08 Giugno 2020
Per molti è stato così, un senso di smarrimento li ha pervasi all'idea di riappropriarsi della libertà di movimento, ma perché?
Si è sentito parlare spesso della “Sindrome della capanna” caratterizzata da ansia, malinconia e demotivazione, o semplicemente dalla voglia di non modificare lo status quo, ossia restarsene tranquilli e protetti in casa.
Questa sindrome, generalmente associata alla paura di abbandonare un luogo sicuro, allo stato attuale può essere interpretata come una vera e propria reazione fobica al virus, scatenata da un evento traumatico, ma destinata gradualmente ad attenuarsi, fino a scomparire.
La riflessione ulteriore che ci sprona a fare è legata anche ai ritmi frenetici della vita moderna. Prima del Coronavirus, infatti, tutti eravamo immersi in un turbinio di emozioni e attività senza sosta, o quasi, che spesso ci allontanavo dagli affetti più cari.
La mancanza di tempo era il leitmotiv delle nostre giornate. E poi arriva la pandemia e con essa la paura sì, ma anche la restituzione di un elemento della nostra vita quasi dimenticato: la lentezza. Con il lockdown abbiamo ritrovato il piacere di tutte quelle attività che venivano rimandate, riscoprendole, grazie a ritmi più umani.

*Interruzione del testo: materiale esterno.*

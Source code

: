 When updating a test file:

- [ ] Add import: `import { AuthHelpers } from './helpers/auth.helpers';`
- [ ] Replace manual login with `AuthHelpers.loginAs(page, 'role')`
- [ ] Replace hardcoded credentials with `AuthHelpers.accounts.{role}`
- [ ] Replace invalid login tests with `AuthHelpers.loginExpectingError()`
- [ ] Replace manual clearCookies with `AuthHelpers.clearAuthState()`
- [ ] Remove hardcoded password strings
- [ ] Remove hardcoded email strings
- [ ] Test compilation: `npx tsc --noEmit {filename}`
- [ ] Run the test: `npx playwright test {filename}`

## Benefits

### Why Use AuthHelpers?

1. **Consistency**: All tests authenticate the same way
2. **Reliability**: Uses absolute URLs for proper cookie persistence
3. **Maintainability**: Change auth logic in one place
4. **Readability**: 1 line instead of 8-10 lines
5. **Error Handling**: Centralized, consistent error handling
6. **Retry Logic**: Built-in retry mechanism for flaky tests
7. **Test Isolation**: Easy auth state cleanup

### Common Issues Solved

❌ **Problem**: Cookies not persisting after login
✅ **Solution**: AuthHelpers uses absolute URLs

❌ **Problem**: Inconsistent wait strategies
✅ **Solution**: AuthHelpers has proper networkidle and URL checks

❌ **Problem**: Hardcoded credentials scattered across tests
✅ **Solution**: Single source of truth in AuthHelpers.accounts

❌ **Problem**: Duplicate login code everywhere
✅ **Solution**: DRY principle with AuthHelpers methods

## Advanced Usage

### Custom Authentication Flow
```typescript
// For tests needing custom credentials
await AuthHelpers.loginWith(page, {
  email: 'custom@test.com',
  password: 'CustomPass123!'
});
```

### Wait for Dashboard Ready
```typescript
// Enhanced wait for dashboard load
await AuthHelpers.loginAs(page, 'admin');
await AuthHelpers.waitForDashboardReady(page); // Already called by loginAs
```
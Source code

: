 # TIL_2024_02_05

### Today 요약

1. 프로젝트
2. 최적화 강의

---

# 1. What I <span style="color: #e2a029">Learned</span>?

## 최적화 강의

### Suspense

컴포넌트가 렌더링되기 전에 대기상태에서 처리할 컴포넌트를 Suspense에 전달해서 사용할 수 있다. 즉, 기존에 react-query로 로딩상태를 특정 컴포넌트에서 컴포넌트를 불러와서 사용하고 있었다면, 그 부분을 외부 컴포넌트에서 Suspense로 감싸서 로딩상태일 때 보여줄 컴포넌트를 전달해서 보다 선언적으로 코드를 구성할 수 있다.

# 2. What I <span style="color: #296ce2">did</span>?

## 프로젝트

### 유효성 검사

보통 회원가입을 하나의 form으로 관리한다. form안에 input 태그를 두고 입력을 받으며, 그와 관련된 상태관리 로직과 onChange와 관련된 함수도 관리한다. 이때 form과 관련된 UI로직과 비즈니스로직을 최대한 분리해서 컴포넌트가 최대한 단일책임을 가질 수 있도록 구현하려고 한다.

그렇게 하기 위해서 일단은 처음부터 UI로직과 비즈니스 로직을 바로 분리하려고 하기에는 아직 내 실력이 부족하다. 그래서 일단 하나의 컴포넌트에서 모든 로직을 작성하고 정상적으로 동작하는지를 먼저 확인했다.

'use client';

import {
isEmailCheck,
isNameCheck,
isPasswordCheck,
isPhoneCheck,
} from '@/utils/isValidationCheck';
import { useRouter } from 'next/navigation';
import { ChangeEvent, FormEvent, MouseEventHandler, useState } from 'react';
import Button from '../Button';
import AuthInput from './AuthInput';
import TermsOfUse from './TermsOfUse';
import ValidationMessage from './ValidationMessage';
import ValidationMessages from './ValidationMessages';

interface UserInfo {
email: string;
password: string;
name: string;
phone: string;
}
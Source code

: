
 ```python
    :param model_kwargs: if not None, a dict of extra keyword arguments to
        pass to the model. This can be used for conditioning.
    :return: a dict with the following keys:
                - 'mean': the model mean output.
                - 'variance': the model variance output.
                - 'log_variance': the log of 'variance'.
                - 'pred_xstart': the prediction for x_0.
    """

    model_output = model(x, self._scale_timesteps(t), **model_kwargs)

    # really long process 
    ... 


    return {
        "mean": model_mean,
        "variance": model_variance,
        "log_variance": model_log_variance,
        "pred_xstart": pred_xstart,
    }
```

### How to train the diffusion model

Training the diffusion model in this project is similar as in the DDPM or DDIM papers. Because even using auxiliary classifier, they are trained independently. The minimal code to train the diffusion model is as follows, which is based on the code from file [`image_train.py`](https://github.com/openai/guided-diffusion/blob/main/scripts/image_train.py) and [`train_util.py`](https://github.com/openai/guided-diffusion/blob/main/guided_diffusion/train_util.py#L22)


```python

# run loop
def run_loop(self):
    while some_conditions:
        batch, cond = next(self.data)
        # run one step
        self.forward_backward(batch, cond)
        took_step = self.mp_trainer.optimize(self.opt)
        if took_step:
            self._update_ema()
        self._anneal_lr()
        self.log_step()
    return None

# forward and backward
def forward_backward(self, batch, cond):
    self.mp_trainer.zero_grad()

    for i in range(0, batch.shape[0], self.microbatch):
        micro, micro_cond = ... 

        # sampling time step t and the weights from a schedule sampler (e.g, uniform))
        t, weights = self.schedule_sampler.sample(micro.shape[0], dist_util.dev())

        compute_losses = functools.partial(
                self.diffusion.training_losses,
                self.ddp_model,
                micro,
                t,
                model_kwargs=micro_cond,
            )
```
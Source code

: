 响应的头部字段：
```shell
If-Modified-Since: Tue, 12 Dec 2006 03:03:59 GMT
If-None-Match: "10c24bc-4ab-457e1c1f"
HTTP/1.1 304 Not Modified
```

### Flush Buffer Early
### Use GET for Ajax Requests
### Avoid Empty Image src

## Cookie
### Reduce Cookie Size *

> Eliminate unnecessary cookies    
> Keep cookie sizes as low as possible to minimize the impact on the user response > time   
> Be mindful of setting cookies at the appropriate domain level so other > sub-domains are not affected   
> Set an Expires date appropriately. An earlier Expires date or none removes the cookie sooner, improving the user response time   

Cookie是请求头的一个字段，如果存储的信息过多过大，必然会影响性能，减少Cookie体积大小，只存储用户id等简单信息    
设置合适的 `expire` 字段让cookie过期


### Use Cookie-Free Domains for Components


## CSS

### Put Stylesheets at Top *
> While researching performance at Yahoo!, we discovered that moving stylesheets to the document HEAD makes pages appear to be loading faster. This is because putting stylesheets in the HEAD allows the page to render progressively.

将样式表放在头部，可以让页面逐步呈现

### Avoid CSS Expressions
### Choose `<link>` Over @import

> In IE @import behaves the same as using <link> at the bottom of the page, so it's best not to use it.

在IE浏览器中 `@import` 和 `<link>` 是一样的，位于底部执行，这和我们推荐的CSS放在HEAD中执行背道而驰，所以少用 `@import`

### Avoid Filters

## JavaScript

E quando finalmente la morsa dell'isolamento è stata allentata, ecco che l'idea di ricominciare con la vita di prima non alletta più. Quasi una sorta di nuova consapevolezza, e non la sindrome della capanna.
In molti adesso si domandano se le vite frenetiche, ansiose e iper-produttive sono ancora, davvero, quello che desiderano.
È forse l'alba di una nuova normalità?